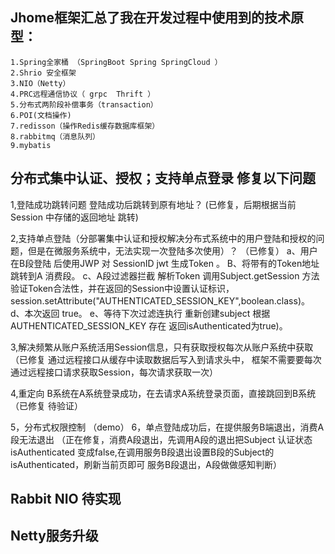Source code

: Jhome框架汇总了我在开发过程中使用到的技术原型：
----------------------------------------------------------------------------------------------------------------------------------------

    1.Spring全家桶 （SpringBoot Spring SpringCloud ）
    2.Shrio 安全框架
    3.NIO（Netty）
    4.PRC远程通信协议（ grpc  Thrift ） 
    5.分布式两阶段补偿事务（transaction）
    6.POI(文档操作)
    7.redisson（操作Redis缓存数据库框架）
    8.rabbitmq（消息队列）
    9.mybatis
    
分布式集中认证、授权；支持单点登录 修复以下问题
----------------------------------------------------------------------------------------------------------------------------------------
1,登陆成功跳转问题 登陆成功后跳转到原有地址？
  (已修复，后期根据当前Session 中存储的返回地址 跳转)
  
2,支持单点登陆（分部署集中认证和授权解决分布式系统中的用户登陆和授权的问题，但是在微服务系统中，无法实现一次登陆多次使用）？
 （已修复）
  a、用户在B段登陆 后使用JWP 对 SessionID jwt 生成Token 。
  B、将带有的Token地址跳转到A 消费段。
  c、A段过滤器拦截 解析Token 调用Subject.getSession 方法 验证Token合法性，并在返回的Session中设置认证标识，
    session.setAttribute("AUTHENTICATED_SESSION_KEY",boolean.class)。
  d、本次返回 true。
  e、等待下次过滤连执行 重新创建subject 根据 AUTHENTICATED_SESSION_KEY 存在 返回isAuthenticated为true)。

3,解决频繁从账户系统活用Session信息，只有获取授权每次从账户系统中获取
  （已修复 通过远程接口从缓存中读取数据后写入到请求头中， 框架不需要要每次通过远程接口请求获取Session，每次请求获取一次）

4,重定向 B系统在A系统登录成功，在去请求A系统登录页面，直接跳回到B系统
（已修复 待验证）

5，分布式权限控制
（demo）
6，单点登陆成功后，在提供服务B端退出，消费A段无法退出
（正在修复，消费A段退出，先调用A段的退出把Subject 认证状态isAuthenticated
 变成false,在调用服务B段退出设置B段的Subject的isAuthenticated，刷新当前页即可 服务B段退出，A段做做感知判断）
  

 
Rabbit NIO 待实现
----------------------------------------------------------------------------------------------------------------------------------------

Netty服务升级 
----------------------------------------------------------------------------------------------------------------------------------------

---+---

* ASSIGNED TASK *
The records above are to be repeated exactly, apart from their pictures.

* YOUR SOLUTION *
Source code

: Jhome框架汇总了我在开发过程中使用到的技术原型：
----------------------------------------------------------------------------------------------------------------------------------------

    1.Spring全家桶 （SpringBoot Spring SpringCloud ）
    2.Shrio 安全框架
    3.NIO（Netty）
    4.PRC远程通信协议（ grpc  Thrift ） 
    5.分布式两阶段补偿事务（transaction）
    6.POI(文档操作)
    7.redisson（操作Redis缓存数据库框架）
    8.rabbitmq（消息队列）
    9.mybatis
    
分布式集中认证、授权；支持单点登录 修复以下问题
----------------------------------------------------------------------------------------------------------------------------------------
1,登陆成功跳转问题 登陆成功后跳转到原有地址？
  (已修复，后期根据当前Session 中存储的返回地址 跳转)
  
2,支持单点登陆（分部署集中认证和授权解决分布式系统中的用户登陆和授权的问题，但是在微服务系统中，无法实现一次登陆多次使用）？
 （已修复）
  a、用户在B段登陆 后使用JWP 对 SessionID jwt 生成Token 。
  B、将带有的Token地址跳转到A 消费段。
  c、A段过滤器拦截 解析Token 调用Subject.getSession 方法 验证Token合法性，并在返回的Session中设置认证标识，
    session.setAttribute("AUTHENTICATED_SESSION_KEY",boolean.class)。
  d、本次返回 true。
  e、等待下次过滤连执行 重新创建subject 根据 AUTHENTICATED_SESSION_KEY 存在 返回isAuthenticated为true)。

3,解决频繁从账户系统活用Session信息，只有获取授权每次从账户系统中获取
  （已修复 通过远程接口从缓存中读取数据后写入到请求头中， 框架不需要要每次通过远程接口请求获取Session，每次请求获取一次）

4,重定向 B系统在A系统登录成功，在去请求A系统登录页面，直接跳回到B系统
（已修复 待验证）

5，分布式权限控制
（demo）
6，单点登陆成功后，在提供服务B端退出，消费A段无法退出
（正在修复，消费A段退出，先调用A段的退出把Subject 认证状态isAuthenticated
 变成false,在调用服务B段退出设置B段的Subject的isAuthenticated，刷新当前页即可 服务B段退出，A段做做感知判断）
  

 
Rabbit NIO 待实现
----------------------------------------------------------------------------------------------------------------------------------------

Netty服务升级 
----------------------------------------------------------------------------------------------------------------------------------------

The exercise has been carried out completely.